• **Aim of the task**
Give back every record word for word, keeping the pictures out.

• **Material for this exercise**
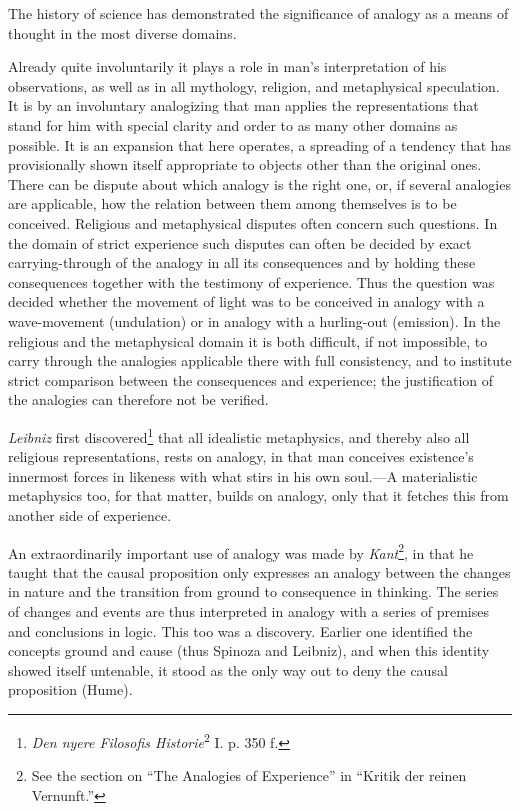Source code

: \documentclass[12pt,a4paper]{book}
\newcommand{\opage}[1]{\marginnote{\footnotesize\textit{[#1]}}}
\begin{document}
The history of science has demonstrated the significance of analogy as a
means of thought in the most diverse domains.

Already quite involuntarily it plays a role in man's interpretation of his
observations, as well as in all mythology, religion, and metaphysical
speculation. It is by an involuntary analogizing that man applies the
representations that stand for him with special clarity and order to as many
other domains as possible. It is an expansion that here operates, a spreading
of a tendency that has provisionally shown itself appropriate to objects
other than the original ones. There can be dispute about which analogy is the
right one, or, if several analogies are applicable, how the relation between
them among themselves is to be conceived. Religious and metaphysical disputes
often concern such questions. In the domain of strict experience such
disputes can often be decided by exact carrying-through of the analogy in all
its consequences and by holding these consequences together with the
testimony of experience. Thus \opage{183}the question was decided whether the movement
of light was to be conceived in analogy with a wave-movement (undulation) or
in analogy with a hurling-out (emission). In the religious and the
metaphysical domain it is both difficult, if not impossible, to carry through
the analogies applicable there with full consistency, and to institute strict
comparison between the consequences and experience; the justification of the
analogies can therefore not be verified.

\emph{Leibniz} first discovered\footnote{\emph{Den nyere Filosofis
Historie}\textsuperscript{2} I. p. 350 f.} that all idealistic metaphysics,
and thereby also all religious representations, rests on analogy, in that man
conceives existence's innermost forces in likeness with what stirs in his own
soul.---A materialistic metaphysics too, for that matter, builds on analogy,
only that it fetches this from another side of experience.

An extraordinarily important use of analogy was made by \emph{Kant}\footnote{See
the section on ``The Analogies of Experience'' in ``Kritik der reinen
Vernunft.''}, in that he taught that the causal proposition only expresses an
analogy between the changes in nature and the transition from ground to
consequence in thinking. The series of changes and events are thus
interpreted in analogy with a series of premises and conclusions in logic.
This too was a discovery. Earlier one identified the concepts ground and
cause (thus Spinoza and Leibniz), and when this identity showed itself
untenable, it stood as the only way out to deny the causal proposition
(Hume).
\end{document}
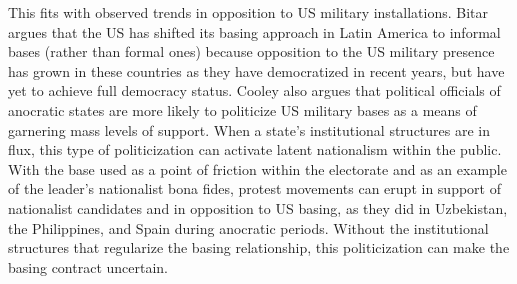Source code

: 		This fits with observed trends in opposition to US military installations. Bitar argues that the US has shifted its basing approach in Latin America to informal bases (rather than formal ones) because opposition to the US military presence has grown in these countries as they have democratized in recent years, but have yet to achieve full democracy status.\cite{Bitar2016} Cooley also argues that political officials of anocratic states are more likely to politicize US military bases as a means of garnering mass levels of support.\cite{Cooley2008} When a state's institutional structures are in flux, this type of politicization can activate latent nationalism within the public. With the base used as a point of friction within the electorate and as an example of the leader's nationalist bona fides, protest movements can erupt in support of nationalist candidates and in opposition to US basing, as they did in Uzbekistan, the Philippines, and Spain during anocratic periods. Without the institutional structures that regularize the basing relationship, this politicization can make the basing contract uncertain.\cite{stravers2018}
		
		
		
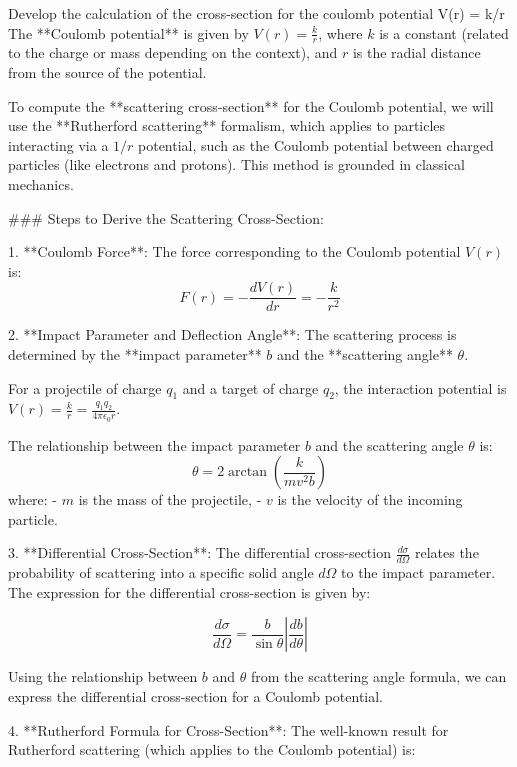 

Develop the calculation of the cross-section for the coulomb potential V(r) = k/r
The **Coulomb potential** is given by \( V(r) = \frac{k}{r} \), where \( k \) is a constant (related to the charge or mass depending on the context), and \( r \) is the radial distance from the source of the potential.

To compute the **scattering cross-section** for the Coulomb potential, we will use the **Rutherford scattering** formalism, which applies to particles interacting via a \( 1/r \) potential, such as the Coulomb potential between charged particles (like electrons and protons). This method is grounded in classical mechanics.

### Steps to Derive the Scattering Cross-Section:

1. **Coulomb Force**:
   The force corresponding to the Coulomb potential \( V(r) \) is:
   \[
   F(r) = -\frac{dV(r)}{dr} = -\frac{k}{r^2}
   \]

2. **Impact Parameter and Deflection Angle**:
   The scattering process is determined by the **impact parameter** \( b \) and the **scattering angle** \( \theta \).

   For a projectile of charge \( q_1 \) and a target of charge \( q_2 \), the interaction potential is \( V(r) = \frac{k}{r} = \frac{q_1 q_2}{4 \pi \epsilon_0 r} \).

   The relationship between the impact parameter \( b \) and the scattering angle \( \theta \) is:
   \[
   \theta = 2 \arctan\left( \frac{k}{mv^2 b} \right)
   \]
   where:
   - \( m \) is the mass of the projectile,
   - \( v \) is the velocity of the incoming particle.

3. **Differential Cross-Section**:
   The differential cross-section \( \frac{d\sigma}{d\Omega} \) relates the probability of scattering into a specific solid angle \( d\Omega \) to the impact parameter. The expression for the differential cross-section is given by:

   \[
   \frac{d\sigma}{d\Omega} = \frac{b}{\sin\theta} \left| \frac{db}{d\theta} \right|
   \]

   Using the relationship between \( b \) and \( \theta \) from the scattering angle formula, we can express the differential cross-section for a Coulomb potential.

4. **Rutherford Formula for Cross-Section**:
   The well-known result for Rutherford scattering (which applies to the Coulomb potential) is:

• **Your solution**
Source code

: \documentclass[12pt,a4paper]{book}
\newcommand{\opage}[1]{\marginnote{\footnotesize\textit{[#1]}}}
\begin{document}
The history of science has demonstrated the significance of analogy as a
means of thought in the most diverse domains.

Already quite involuntarily it plays a role in man's interpretation of his
observations, as well as in all mythology, religion, and metaphysical
speculation. It is by an involuntary analogizing that man applies the
representations that stand for him with special clarity and order to as many
other domains as possible. It is an expansion that here operates, a spreading
of a tendency that has provisionally shown itself appropriate to objects
other than the original ones. There can be dispute about which analogy is the
right one, or, if several analogies are applicable, how the relation between
them among themselves is to be conceived. Religious and metaphysical disputes
often concern such questions. In the domain of strict experience such
disputes can often be decided by exact carrying-through of the analogy in all
its consequences and by holding these consequences together with the
testimony of experience. Thus \opage{183}the question was decided whether the movement
of light was to be conceived in analogy with a wave-movement (undulation) or
in analogy with a hurling-out (emission). In the religious and the
metaphysical domain it is both difficult, if not impossible, to carry through
the analogies applicable there with full consistency, and to institute strict
comparison between the consequences and experience; the justification of the
analogies can therefore not be verified.

\emph{Leibniz} first discovered\footnote{\emph{Den nyere Filosofis
Historie}\textsuperscript{2} I. p. 350 f.} that all idealistic metaphysics,
and thereby also all religious representations, rests on analogy, in that man
conceives existence's innermost forces in likeness with what stirs in his own
soul.---A materialistic metaphysics too, for that matter, builds on analogy,
only that it fetches this from another side of experience.

An extraordinarily important use of analogy was made by \emph{Kant}\footnote{See
the section on ``The Analogies of Experience'' in ``Kritik der reinen
Vernunft.''}, in that he taught that the causal proposition only expresses an
analogy between the changes in nature and the transition from ground to
consequence in thinking. The series of changes and events are thus
interpreted in analogy with a series of premises and conclusions in logic.
This too was a discovery. Earlier one identified the concepts ground and
cause (thus Spinoza and Leibniz), and when this identity showed itself
untenable, it stood as the only way out to deny the causal proposition
(Hume).
\end{document}
Source code

: 		This fits with observed trends in opposition to US military installations. Bitar argues that the US has shifted its basing approach in Latin America to informal bases (rather than formal ones) because opposition to the US military presence has grown in these countries as they have democratized in recent years, but have yet to achieve full democracy status.\cite{Bitar2016} Cooley also argues that political officials of anocratic states are more likely to politicize US military bases as a means of garnering mass levels of support.\cite{Cooley2008} When a state's institutional structures are in flux, this type of politicization can activate latent nationalism within the public. With the base used as a point of friction within the electorate and as an example of the leader's nationalist bona fides, protest movements can erupt in support of nationalist candidates and in opposition to US basing, as they did in Uzbekistan, the Philippines, and Spain during anocratic periods. Without the institutional structures that regularize the basing relationship, this politicization can make the basing contract uncertain.\cite{stravers2018}
		
		
		

Develop the calculation of the cross-section for the coulomb potential V(r) = k/r
The **Coulomb potential** is given by \( V(r) = \frac{k}{r} \), where \( k \) is a constant (related to the charge or mass depending on the context), and \( r \) is the radial distance from the source of the potential.

To compute the **scattering cross-section** for the Coulomb potential, we will use the **Rutherford scattering** formalism, which applies to particles interacting via a \( 1/r \) potential, such as the Coulomb potential between charged particles (like electrons and protons). This method is grounded in classical mechanics.

### Steps to Derive the Scattering Cross-Section:

1. **Coulomb Force**:
   The force corresponding to the Coulomb potential \( V(r) \) is:
   \[
   F(r) = -\frac{dV(r)}{dr} = -\frac{k}{r^2}
   \]

2. **Impact Parameter and Deflection Angle**:
   The scattering process is determined by the **impact parameter** \( b \) and the **scattering angle** \( \theta \).

   For a projectile of charge \( q_1 \) and a target of charge \( q_2 \), the interaction potential is \( V(r) = \frac{k}{r} = \frac{q_1 q_2}{4 \pi \epsilon_0 r} \).

   The relationship between the impact parameter \( b \) and the scattering angle \( \theta \) is:
   \[
   \theta = 2 \arctan\left( \frac{k}{mv^2 b} \right)
   \]
   where:
   - \( m \) is the mass of the projectile,
   - \( v \) is the velocity of the incoming particle.

3. **Differential Cross-Section**:
   The differential cross-section \( \frac{d\sigma}{d\Omega} \) relates the probability of scattering into a specific solid angle \( d\Omega \) to the impact parameter. The expression for the differential cross-section is given by:

   \[
   \frac{d\sigma}{d\Omega} = \frac{b}{\sin\theta} \left| \frac{db}{d\theta} \right|
   \]

   Using the relationship between \( b \) and \( \theta \) from the scattering angle formula, we can express the differential cross-section for a Coulomb potential.

4. **Rutherford Formula for Cross-Section**:
   The well-known result for Rutherford scattering (which applies to the Coulomb potential) is:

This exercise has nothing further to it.